What is required:
Scan the data for "graphics" and copy the lines it appears in.

= Beginning of Section =

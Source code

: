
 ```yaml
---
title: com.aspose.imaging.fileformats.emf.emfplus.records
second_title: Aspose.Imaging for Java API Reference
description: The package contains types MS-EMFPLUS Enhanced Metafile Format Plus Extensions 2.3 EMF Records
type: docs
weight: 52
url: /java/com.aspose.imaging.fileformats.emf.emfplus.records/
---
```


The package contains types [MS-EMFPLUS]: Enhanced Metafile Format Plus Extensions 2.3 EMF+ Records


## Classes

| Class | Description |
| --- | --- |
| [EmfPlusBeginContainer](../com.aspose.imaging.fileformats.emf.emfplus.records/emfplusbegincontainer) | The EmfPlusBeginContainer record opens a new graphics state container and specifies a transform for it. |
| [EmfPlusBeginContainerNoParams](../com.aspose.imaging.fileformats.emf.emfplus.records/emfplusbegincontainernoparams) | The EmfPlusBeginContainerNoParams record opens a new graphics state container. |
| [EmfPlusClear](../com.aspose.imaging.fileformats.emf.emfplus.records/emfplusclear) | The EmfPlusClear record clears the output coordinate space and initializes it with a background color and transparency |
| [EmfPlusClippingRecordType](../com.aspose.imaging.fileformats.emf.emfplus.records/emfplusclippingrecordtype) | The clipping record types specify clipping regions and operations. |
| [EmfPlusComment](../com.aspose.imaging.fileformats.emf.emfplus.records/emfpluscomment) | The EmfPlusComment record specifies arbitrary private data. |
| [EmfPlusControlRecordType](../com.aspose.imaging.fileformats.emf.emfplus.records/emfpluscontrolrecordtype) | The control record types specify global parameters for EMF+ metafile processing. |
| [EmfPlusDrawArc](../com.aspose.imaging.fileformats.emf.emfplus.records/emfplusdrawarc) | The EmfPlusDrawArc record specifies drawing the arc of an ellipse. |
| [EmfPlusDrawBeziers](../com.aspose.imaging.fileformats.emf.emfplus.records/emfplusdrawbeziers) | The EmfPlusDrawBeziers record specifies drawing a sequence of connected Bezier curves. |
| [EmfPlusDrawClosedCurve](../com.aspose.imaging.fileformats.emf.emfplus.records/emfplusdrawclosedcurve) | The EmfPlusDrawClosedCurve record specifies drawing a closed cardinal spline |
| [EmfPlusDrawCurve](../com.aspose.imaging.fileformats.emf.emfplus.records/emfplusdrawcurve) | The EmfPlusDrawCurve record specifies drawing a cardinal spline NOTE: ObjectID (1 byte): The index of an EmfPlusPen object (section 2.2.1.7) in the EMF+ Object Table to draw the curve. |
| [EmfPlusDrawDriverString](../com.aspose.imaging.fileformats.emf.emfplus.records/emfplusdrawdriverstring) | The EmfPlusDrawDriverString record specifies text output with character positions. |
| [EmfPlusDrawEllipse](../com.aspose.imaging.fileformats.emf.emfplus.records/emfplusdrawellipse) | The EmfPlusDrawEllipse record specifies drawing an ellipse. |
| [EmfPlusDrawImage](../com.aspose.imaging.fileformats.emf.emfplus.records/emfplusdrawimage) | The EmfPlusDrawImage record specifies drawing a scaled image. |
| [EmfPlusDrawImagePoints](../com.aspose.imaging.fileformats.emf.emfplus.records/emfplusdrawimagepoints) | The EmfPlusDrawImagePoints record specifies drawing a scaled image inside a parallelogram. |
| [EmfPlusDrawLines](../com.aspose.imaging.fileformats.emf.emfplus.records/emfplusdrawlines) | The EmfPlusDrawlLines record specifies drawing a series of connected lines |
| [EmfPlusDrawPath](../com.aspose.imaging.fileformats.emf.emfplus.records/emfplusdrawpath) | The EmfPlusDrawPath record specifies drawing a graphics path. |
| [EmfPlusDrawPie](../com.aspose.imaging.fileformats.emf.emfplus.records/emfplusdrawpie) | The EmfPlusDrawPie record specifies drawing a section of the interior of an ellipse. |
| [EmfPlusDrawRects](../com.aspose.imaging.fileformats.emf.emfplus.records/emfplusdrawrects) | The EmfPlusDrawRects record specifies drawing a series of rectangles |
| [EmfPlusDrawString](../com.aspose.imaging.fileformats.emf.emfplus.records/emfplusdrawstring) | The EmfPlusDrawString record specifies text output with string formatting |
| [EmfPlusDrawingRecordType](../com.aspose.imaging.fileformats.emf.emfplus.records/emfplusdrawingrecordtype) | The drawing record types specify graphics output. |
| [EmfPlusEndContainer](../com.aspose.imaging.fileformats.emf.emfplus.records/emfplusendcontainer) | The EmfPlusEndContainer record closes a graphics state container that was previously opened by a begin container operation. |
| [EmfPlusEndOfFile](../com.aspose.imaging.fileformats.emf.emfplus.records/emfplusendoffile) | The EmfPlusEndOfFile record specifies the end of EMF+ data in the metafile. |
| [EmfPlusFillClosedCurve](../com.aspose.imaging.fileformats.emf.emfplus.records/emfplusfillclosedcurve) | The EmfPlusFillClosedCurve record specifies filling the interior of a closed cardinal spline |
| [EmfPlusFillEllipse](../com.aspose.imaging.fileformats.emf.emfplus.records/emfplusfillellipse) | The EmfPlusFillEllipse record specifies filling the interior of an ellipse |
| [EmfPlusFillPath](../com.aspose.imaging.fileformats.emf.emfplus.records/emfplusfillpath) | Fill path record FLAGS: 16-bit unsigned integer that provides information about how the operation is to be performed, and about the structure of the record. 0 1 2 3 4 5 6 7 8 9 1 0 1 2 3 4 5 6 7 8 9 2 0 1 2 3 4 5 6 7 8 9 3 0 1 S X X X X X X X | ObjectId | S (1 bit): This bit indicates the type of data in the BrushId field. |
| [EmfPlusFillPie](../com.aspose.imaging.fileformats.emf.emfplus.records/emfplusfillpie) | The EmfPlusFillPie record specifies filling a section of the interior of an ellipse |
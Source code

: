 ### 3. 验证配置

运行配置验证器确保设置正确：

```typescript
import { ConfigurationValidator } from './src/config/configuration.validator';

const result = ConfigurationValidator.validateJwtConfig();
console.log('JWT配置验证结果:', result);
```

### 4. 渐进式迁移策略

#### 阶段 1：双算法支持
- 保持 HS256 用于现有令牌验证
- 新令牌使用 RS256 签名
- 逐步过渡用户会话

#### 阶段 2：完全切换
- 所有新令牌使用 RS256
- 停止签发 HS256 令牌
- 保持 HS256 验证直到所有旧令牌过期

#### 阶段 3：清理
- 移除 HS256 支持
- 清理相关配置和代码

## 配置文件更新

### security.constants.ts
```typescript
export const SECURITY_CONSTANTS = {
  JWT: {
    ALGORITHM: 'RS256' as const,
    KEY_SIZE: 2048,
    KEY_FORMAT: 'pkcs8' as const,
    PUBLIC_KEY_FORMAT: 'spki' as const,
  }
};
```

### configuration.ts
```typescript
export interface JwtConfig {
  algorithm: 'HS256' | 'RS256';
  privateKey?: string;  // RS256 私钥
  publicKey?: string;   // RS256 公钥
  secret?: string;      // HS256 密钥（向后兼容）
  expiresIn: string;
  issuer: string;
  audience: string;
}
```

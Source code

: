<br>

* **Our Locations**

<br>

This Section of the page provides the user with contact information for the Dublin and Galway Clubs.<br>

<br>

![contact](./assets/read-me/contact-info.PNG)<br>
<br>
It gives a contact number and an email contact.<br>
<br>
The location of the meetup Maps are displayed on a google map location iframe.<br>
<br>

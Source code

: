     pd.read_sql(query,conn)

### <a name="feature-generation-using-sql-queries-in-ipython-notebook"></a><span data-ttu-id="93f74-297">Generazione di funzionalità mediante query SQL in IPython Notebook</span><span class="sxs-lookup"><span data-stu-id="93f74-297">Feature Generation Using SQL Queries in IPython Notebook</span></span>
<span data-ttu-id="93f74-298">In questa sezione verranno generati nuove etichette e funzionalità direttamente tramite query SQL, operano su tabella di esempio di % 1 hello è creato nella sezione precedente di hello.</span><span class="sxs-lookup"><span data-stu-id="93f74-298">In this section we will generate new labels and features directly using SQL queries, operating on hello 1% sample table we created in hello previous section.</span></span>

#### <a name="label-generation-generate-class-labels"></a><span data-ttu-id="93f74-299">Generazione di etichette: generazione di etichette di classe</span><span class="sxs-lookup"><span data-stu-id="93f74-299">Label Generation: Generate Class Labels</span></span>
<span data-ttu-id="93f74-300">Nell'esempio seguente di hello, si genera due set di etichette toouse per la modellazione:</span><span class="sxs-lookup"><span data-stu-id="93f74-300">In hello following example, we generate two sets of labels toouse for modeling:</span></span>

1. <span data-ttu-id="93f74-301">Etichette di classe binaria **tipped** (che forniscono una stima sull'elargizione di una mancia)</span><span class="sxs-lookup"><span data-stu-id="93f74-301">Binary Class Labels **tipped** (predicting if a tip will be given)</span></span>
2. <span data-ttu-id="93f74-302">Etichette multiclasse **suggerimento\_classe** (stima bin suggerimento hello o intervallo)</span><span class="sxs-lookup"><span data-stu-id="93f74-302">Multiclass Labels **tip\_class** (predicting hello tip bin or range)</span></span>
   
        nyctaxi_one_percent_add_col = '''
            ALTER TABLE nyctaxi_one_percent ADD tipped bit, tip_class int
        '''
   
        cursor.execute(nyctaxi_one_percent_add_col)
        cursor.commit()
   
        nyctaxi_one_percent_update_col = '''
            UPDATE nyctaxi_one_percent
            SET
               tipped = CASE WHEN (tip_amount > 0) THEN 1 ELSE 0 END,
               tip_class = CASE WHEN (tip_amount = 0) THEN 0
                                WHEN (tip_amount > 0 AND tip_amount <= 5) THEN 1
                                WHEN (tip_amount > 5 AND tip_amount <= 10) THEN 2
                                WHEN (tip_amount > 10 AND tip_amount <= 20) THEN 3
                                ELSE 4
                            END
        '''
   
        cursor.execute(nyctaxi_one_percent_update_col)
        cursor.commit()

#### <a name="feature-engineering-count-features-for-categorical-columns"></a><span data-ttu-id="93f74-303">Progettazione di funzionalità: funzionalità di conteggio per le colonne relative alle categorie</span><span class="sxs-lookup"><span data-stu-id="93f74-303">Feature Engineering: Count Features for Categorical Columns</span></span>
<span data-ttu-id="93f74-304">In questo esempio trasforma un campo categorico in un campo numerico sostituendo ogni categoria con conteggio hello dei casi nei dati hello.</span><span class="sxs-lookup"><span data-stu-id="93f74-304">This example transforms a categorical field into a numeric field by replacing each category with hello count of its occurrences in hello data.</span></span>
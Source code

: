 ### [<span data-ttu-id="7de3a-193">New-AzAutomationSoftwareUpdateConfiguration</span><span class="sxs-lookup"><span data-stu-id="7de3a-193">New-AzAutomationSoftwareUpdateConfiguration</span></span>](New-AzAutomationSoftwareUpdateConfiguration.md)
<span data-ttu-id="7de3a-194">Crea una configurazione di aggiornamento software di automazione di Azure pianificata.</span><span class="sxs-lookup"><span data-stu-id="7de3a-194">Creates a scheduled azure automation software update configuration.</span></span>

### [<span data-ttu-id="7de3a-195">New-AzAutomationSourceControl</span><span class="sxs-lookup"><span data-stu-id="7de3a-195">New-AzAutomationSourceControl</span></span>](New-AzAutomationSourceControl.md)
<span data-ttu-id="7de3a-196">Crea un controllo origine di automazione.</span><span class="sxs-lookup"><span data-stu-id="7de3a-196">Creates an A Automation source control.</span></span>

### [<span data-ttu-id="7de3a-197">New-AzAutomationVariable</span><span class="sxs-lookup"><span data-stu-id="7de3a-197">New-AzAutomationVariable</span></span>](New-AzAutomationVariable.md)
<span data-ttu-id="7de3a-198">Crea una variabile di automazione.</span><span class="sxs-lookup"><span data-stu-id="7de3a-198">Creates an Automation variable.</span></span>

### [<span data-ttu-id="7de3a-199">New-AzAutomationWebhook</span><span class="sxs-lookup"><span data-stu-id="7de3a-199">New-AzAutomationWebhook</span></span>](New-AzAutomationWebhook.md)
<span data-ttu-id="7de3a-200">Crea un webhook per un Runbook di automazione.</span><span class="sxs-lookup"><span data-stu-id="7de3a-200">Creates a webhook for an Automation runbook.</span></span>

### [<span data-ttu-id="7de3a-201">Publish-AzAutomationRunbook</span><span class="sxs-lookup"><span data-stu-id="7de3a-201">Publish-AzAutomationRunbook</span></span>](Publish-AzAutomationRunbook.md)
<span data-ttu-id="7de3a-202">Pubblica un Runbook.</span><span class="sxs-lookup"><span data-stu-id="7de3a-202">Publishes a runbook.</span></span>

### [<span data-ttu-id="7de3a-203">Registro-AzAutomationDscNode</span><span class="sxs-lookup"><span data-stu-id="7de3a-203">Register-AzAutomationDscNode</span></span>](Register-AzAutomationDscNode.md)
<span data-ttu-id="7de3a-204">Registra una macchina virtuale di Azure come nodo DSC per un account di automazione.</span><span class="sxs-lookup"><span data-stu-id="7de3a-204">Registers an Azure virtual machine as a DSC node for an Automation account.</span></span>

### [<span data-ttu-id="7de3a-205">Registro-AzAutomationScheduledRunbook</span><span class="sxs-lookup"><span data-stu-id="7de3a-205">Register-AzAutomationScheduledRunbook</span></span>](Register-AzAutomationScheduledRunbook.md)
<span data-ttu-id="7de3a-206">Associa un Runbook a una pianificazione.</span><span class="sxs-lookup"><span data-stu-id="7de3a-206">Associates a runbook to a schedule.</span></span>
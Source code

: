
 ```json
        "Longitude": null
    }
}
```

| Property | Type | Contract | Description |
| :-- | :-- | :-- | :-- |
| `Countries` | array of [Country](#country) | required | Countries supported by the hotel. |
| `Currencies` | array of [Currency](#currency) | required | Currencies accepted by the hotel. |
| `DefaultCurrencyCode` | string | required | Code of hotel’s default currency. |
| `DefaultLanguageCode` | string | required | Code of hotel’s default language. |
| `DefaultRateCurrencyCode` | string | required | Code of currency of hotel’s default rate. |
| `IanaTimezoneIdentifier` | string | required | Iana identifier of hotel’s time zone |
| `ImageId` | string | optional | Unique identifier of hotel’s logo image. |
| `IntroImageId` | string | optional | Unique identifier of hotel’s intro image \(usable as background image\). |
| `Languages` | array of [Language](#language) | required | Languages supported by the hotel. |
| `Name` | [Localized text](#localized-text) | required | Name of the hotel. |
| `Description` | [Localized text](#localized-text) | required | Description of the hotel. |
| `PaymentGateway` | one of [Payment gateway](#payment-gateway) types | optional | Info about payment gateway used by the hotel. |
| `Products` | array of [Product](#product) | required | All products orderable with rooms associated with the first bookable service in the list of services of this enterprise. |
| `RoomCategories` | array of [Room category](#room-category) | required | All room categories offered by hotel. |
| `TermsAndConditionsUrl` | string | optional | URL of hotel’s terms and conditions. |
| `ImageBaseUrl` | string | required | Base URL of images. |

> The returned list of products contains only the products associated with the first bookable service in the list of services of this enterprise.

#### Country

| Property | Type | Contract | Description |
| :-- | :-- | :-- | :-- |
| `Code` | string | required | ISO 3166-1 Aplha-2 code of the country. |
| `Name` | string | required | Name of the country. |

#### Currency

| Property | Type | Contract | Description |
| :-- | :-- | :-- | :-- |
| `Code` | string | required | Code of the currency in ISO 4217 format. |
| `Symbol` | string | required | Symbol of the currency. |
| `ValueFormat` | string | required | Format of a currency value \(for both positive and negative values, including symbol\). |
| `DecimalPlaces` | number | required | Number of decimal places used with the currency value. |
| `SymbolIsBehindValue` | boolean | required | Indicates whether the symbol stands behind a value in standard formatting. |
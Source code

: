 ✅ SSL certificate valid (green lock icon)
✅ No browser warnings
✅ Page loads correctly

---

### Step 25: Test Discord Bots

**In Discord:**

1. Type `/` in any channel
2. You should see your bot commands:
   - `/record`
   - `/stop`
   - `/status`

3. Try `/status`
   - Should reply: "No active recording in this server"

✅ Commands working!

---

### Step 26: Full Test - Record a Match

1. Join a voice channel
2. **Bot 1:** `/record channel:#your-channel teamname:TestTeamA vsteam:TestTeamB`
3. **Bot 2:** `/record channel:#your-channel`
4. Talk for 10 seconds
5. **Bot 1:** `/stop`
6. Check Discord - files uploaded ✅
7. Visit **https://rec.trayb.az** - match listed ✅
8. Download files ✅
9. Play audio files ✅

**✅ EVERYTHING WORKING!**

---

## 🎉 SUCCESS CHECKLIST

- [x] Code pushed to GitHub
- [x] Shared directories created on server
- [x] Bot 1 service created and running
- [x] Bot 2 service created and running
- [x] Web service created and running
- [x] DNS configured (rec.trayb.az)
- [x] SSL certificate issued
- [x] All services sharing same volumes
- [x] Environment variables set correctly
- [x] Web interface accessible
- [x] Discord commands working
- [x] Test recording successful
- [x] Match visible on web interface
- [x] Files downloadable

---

= End of Section =

Answer box:
| [EmfPlusBeginContainer](../com.aspose.imaging.fileformats.emf.emfplus.records/emfplusbegincontainer) | The EmfPlusBeginContainer record opens a new graphics state container and specifies a transform for it. |
| [EmfPlusBeginContainerNoParams](../com.aspose.imaging.fileformats.emf.emfplus.records/emfplusbegincontainernoparams) | The EmfPlusBeginContainerNoParams record opens a new graphics state container. |
| [EmfPlusDrawPath](../com.aspose.imaging.fileformats.emf.emfplus.records/emfplusdrawpath) | The EmfPlusDrawPath record specifies drawing a graphics path. |
| [EmfPlusDrawingRecordType](../com.aspose.imaging.fileformats.emf.emfplus.records/emfplusdrawingrecordtype) | The drawing record types specify graphics output. |
| [EmfPlusEndContainer](../com.aspose.imaging.fileformats.emf.emfplus.records/emfplusendcontainer) | The EmfPlusEndContainer record closes a graphics state container that was previously opened by a begin container operation. |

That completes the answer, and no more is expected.